A Lawrence-led coalition has asked Congress to put up $10 million over 15 years for a Bleeding Kansas and the Enduring Struggle for Freedom National Heritage Area, composed of 38 counties in eastern Kansas and western Missouri.
The money would be used to develop and promote exhibits, museums and historic sites within the region, in partnership with the National Park Service.
A bill to establish the heritage area passed the U.S. Senate in July. Earlier this year, a similar bill passed out of a House committee.
"It's still on the House side," White said. U.S. Rep. Jim Ryun "is still working to move it through the House.

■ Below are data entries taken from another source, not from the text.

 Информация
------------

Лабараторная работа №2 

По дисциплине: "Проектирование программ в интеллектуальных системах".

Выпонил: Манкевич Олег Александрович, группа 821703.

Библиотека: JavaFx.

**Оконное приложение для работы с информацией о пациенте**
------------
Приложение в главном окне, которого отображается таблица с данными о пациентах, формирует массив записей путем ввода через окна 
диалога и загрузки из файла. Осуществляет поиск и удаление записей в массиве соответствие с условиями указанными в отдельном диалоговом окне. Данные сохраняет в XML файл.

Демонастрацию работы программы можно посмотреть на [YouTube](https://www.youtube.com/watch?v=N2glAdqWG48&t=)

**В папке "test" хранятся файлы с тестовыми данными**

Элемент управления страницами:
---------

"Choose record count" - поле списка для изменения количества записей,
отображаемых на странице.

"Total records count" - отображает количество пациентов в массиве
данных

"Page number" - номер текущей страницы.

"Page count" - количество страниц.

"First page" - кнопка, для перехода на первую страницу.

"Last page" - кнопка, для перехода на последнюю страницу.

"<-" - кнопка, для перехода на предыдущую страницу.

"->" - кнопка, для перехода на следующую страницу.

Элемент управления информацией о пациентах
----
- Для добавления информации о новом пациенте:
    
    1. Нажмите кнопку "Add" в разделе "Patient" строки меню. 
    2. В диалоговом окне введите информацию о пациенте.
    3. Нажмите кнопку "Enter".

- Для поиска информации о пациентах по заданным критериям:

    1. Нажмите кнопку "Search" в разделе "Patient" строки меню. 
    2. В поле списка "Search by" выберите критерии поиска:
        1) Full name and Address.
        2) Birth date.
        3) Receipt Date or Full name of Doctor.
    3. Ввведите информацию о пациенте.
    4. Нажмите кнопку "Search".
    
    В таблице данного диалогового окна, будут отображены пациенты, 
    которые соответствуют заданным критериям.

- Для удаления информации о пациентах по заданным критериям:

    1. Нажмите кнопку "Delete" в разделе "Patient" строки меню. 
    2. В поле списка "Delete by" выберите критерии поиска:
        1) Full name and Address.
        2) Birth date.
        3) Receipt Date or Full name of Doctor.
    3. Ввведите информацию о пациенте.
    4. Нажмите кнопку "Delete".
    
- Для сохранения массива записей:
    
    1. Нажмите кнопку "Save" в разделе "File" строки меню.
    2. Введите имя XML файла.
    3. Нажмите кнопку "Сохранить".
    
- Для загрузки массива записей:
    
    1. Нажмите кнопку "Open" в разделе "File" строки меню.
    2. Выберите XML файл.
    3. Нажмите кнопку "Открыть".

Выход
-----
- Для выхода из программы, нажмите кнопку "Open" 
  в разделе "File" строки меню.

You just never know when it's going to happen, till after it happens."
"The Battle of Black Jack is one of many stories that we hope to tell through our efforts to pass the Bleeding Kansas National Heritage Area legislation," Ryun said in a statement to the Journal-World. "We are currently in negotiations with the Committee of Jurisdiction and hope to bring this legislation to a vote on the floor of the House of Representatives soon."
Other historic sites that would be promoted include the Watkins Community Museum of History in Lawrence and Constitution Hall in Lecompton.
But Judy Billings, who has led efforts to attract the federal designation, in 2004 said Black Jack would be a "crown jewel" of a National Heritage Area.
"We're standing on the ground where John Brown and his men came through," Billings said during a tour of the site. "When you start thinking about those things, and the magnitude of what happened here, and its importance to the nation and its development, it begins to give you chills."
The federal money would help Black Jack boosters in their efforts to attract tourists and tell the story of the battle.
"It will give us a national presence, to be associated with the (National) Park Service ... which we do not have right now," White said. "It will help with funding to help us interpret, expand and share the stories of the heritage area much better."